[Records drawn from a dataset]
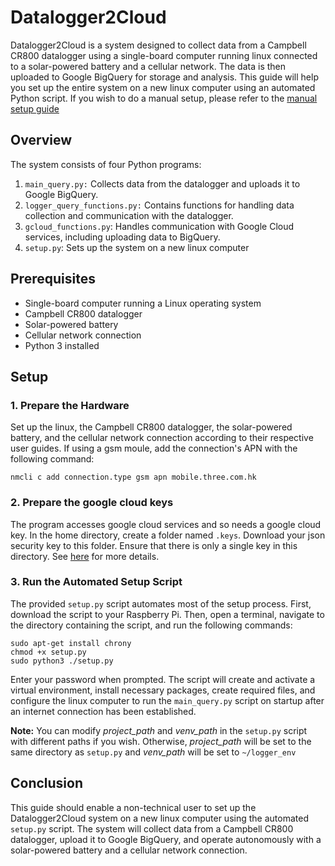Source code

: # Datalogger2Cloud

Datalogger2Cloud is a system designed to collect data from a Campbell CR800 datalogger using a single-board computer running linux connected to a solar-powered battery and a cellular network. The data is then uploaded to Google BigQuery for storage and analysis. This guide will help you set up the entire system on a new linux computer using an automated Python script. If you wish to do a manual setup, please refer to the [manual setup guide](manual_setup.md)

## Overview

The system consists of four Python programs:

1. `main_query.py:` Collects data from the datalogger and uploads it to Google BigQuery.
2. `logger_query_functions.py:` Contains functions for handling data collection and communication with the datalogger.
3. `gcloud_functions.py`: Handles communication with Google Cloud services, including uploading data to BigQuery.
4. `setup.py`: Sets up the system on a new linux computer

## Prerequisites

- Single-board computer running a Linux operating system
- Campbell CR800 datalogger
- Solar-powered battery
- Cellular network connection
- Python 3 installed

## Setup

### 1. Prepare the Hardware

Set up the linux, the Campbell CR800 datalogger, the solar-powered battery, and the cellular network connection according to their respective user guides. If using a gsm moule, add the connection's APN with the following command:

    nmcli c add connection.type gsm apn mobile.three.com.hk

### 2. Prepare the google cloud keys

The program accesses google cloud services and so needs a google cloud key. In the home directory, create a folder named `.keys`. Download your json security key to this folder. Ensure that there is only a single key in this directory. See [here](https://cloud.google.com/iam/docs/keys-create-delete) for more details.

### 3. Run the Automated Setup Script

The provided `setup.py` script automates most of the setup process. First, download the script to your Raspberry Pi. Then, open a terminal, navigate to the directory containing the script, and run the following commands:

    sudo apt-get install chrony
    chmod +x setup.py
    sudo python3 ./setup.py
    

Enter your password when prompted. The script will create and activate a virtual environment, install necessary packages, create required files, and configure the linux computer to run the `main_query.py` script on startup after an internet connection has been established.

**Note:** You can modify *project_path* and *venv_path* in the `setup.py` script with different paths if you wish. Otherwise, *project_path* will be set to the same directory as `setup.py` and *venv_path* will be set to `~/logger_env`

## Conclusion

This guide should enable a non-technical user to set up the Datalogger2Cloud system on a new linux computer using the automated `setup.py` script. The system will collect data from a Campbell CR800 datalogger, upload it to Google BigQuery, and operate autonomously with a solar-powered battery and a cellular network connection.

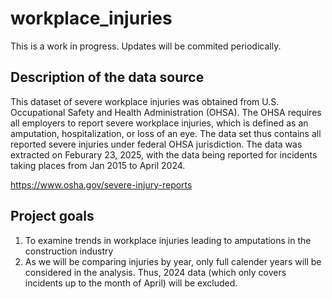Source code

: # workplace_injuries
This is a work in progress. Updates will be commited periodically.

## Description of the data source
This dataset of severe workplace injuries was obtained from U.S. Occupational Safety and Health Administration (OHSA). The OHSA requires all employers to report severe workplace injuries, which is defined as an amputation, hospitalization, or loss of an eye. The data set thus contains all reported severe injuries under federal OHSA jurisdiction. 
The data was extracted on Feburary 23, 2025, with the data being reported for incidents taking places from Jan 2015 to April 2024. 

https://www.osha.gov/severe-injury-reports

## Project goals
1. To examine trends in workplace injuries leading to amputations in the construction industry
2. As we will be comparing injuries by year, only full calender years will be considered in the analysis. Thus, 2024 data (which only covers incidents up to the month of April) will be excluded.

#### Task objective:
What belongs in the answer is each line above from the line with "This guide should" to the line with "## Description of the data source", inclusive, reproduced exactly and free of pictures.

#### Expected answer:
This guide should enable a non-technical user to set up the Datalogger2Cloud system on a new linux computer using the automated `setup.py` script. The system will collect data from a Campbell CR800 datalogger, upload it to Google BigQuery, and operate autonomously with a solar-powered battery and a cellular network connection.

Source code

: # workplace_injuries
This is a work in progress. Updates will be commited periodically.

## Description of the data source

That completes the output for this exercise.